Here are the books I read over the past few months, some good ones!
Tomorrow is for the Brave by Kelly Bowen
This is the second of three Kelly Bowen book I have read this year (another coming up below). This one follows a well to do young woman from the South of France, starting in the couple of years before World War II. Her father has plans for her to marry a suitable man with business plans in mind. Then the war begins and the young woman has other goals. She becomes something of a known figure and we get to learn about different contributions made by women. There is also a man that features in the story because of course there is, but is he who he seems?
It’s a good book, I like the strong female character, exposure to the risks the Allies faced from spies, and what was going on in Northern Africa. Bonus, the author is Canadian!
Once and Again by Rebecca Serle
I like a Rebecca Serle book, she always has a bit of a mystical element to her novels. In this book the females in the family all have the opportunity use a “magic ticket” to go back in time and prevent something (usually a tragedy) from happening. Here the main character of the book is moving home to the beach in LA with her parents for the summer while her husband is working in New York. She starts slipping back into old patterns, and we hear about the times when the “magic ticket” was used by her mother and great grandmother.

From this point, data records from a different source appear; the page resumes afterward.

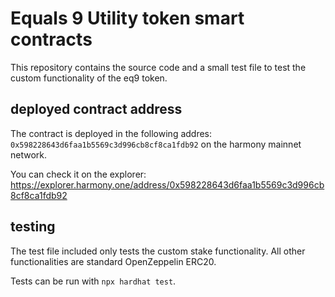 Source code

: # Equals 9 Utility token smart contracts

This repository contains the source code and a small test file to test the custom functionality of
the eq9 token.


## deployed contract address

The contract is deployed in the following addres: `0x598228643d6faa1b5569c3d996cb8cf8ca1fdb92`
on the harmony mainnet network.

You can check it on the explorer: https://explorer.harmony.one/address/0x598228643d6faa1b5569c3d996cb8cf8ca1fdb92

## testing 

The test file included only tests the custom stake functionality. All other functionalities are standard OpenZeppelin ERC20. 

Tests can be run with `npx hardhat test`.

This was pretty good, although not her best. I enjoyed the characters but didn’t feel as interesting as some of her other books. I think it’s because by now I know what she’s doing with these mystical elements now. But what a good imagination to come up with these plots!
Stars in an Italian Sky by Jill Santopolo
A novel that goes back and forth from post-WWII Italy and present day New York City. After the fascists have been removed from power, the people of Italy are going to vote on becoming a republic and removing the monarchy (and by extension the royal titles). The main character of the story has lost her mother during the war, and is now a seamstress in her father’s shop, along with her sister. Her sister wants to emigrate to the United States with her husband, but our main character likes things the way they are and wants to stay put. She then becomes reacquainted with one of those members of the aristocracy when he comes into the shop for some alterations. He had lost his older brother in the war and is now the heir to his family’s title and estate. They strike up a relationship but the looming vote weighs on how they see their own futures. The present day part of the story is a young couple getting married, both with links to Italy.
This is another author that I enjoy and although some of the story was a bit predictable, I really enjoyed hearing about this period of history, one I didn’t really know about.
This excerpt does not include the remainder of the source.